1. Mesokortikal Pathways
Antagonis 5HT2A tidak hanya akan menyababkan berkurangnya blokade terhadap antagonis D2 tetapi juga menyebabkan terjadinya aktivitas dopamin pathways sehingga terjadi keseimbangan antara serotonin dan dopamin. APG II lebih berpengaruh banyak dalam memblok reseptor 5HT2A dengan demikian meningkatkan pelepasan dopamin dan dopamin yang dilepas menang dari pada yang dihambat di jalur mesokortikal. Hal ini menyebabkan berkurangnya gejala negatif maka tidak terjadi lagi penurunan dopamin di jalur mesokortikal dan gejala negatif yang ada dapat diperbaiki.

APG II dapat memperbaiki gejala negatif  jauh lebih baik dibandingkan APG I karena di jalur mesokortikal reseptor 5HT2A jumlahnya lebih banyak dari reseptor D2, dan APG II lebih banyak berkaitan dan memblok reseptor 5HT2A dan sedikti memblok reseptor D2 akibatnya dopamin yang di lepas jumlahnya lebih banyak, karena itu defisit dopamin di jalur mesokrtikal berkurang sehingga menyebabkan perbaikan gejala negatif skizofrenia.

2. Mesolimbik Pathways
APG II di jalur mesolimbik, antagonis 5HT2A gagal untuk mengalahkan antagonis D2 di jalur tersebut. jadi antagonsis 5HT2A tidak dapat mempengaruhi blokade reseptor D2 di mesolimbik, sehingga blokade reseptor D2 menang. Hal ini yang menyebabkan APG II dapat memperbaiki gejala positif. Pada keadaan normal serotonin akan menghambat pelepasan dari dopamin.

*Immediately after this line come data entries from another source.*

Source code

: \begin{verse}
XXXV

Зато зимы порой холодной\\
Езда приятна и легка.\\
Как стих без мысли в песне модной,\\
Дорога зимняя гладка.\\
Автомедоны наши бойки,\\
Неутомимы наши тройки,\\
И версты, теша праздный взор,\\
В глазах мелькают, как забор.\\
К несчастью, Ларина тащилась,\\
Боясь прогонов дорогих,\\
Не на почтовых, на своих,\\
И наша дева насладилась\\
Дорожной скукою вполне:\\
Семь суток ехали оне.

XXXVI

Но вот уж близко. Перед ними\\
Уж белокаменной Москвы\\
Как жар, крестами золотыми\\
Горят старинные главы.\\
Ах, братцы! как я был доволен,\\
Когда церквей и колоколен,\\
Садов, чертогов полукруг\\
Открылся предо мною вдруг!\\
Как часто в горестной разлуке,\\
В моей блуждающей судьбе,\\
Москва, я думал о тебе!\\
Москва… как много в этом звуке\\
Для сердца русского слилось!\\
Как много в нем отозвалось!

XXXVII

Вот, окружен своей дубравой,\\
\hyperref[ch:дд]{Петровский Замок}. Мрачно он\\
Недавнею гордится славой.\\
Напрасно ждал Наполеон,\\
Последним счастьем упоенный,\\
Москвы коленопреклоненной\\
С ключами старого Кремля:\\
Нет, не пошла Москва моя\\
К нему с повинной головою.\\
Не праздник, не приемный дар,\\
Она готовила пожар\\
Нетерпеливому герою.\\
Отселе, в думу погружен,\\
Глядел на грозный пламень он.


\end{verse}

3. Tuberoinfundibular Pathways
APG II di jalur tuberoinfundibular, antagonis reseptor 5HT2A dapat mengalahkan antagonis reseptor D2. Hubungan antara neurotransmiter serotonin dan dopamin sifatnya antagonis dan resiprokal dalam kontrol sekresi prolaktin dari hipofise. Dopamin akan menghambat pengelepasan prolaktin, sedangkan serotonin menigkatkan pelepasan prolaktin. Pemberian APG II dalam dosis terapi akan menghambat reseptor 5HT2A sehingga menyebabkan pelepasan dopamin menigkat. Ini mengakibatkan pelepasan prolaktin menurun sehingga tidak terjadi hiperprolaktinemia.

4. Nigrostriatal Pathways
Jalur ini berproyeksi dari substansia nigra menuju ganglia basalis. Fungsi jalur nigrostriatal adalah untuk mengontrol pergerakan. Bila jalur ini diblok, akan terjadi kelainan pergerakan seperti pada Parkinson yang disebut extrapyramidal reaction (EPR). Gejala yang terjadi antara lain akhatisia, dystonia (terutama pada wajah dan leher), rigiditas, dan akinesia atau bradikinesia.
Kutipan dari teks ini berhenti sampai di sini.